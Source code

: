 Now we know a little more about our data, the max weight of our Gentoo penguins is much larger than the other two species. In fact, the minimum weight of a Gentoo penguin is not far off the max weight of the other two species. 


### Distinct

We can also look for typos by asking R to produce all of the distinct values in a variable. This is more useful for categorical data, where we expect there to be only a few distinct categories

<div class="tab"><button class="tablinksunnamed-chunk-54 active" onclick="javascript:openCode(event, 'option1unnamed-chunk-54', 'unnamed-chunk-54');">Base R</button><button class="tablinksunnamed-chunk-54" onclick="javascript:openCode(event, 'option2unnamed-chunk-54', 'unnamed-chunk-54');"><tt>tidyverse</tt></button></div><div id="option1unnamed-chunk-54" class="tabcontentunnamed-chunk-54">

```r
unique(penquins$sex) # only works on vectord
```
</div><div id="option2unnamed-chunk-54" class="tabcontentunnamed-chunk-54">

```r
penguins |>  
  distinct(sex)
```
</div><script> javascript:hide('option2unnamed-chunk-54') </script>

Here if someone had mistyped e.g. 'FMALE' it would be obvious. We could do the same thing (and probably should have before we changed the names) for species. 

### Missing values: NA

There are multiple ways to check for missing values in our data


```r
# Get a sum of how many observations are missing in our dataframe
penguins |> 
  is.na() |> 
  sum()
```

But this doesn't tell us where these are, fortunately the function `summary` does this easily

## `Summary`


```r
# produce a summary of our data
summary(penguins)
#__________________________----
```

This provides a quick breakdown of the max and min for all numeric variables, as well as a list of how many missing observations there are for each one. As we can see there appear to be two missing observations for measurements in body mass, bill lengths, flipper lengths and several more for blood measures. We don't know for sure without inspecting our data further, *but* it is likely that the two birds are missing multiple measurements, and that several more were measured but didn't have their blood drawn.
==
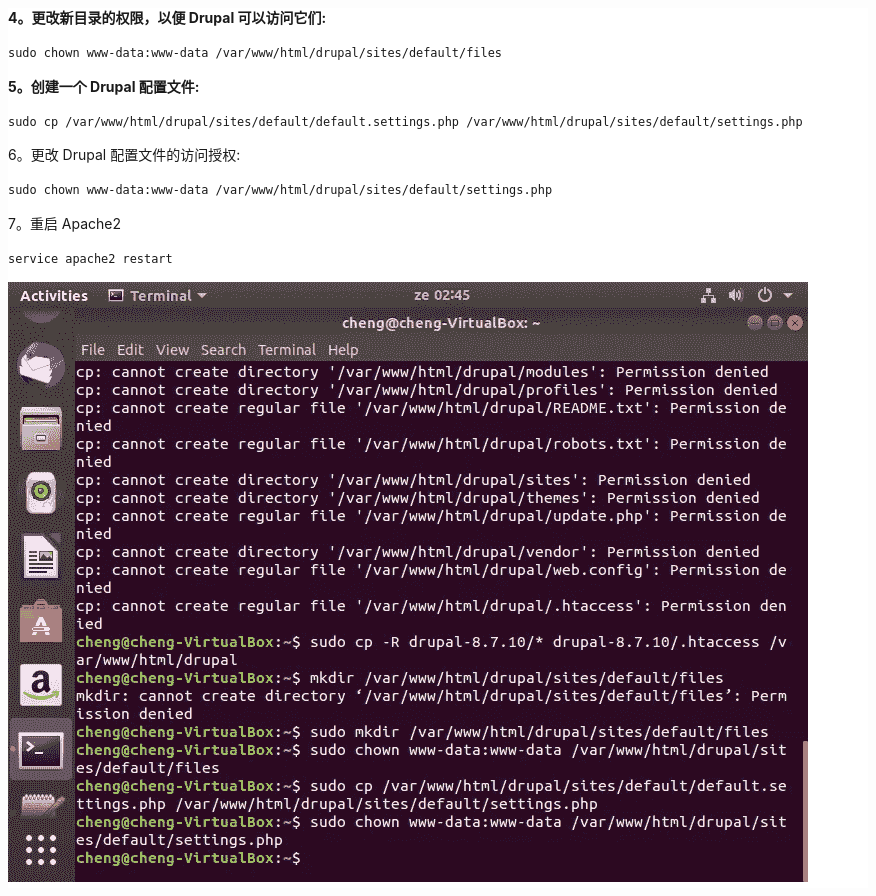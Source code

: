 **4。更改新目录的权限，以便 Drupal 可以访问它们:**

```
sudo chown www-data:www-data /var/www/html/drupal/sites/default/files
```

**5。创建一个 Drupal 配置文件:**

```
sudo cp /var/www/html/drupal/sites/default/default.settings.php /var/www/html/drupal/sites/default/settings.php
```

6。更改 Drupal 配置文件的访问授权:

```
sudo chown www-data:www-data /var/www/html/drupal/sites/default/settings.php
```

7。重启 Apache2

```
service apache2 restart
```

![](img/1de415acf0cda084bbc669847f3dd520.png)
...
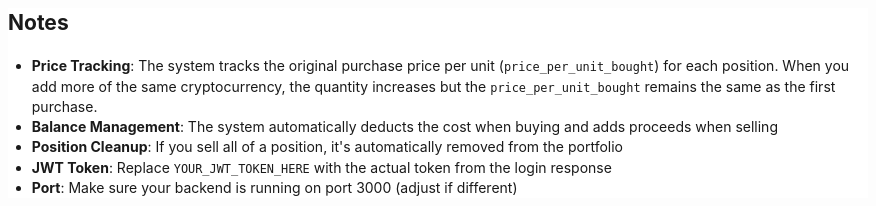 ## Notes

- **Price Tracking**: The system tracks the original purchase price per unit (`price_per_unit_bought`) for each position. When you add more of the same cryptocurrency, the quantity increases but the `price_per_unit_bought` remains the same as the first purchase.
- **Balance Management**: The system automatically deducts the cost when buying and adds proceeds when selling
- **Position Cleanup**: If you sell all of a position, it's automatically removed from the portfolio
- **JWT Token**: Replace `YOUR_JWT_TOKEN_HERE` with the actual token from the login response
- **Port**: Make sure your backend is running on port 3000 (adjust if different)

What you have to do: Where a line of the material above holds the string "sudo", copy that line.

Answer section:
sudo chown www-data:www-data /var/www/html/drupal/sites/default/files
sudo cp /var/www/html/drupal/sites/default/default.settings.php /var/www/html/drupal/sites/default/settings.php
sudo chown www-data:www-data /var/www/html/drupal/sites/default/settings.php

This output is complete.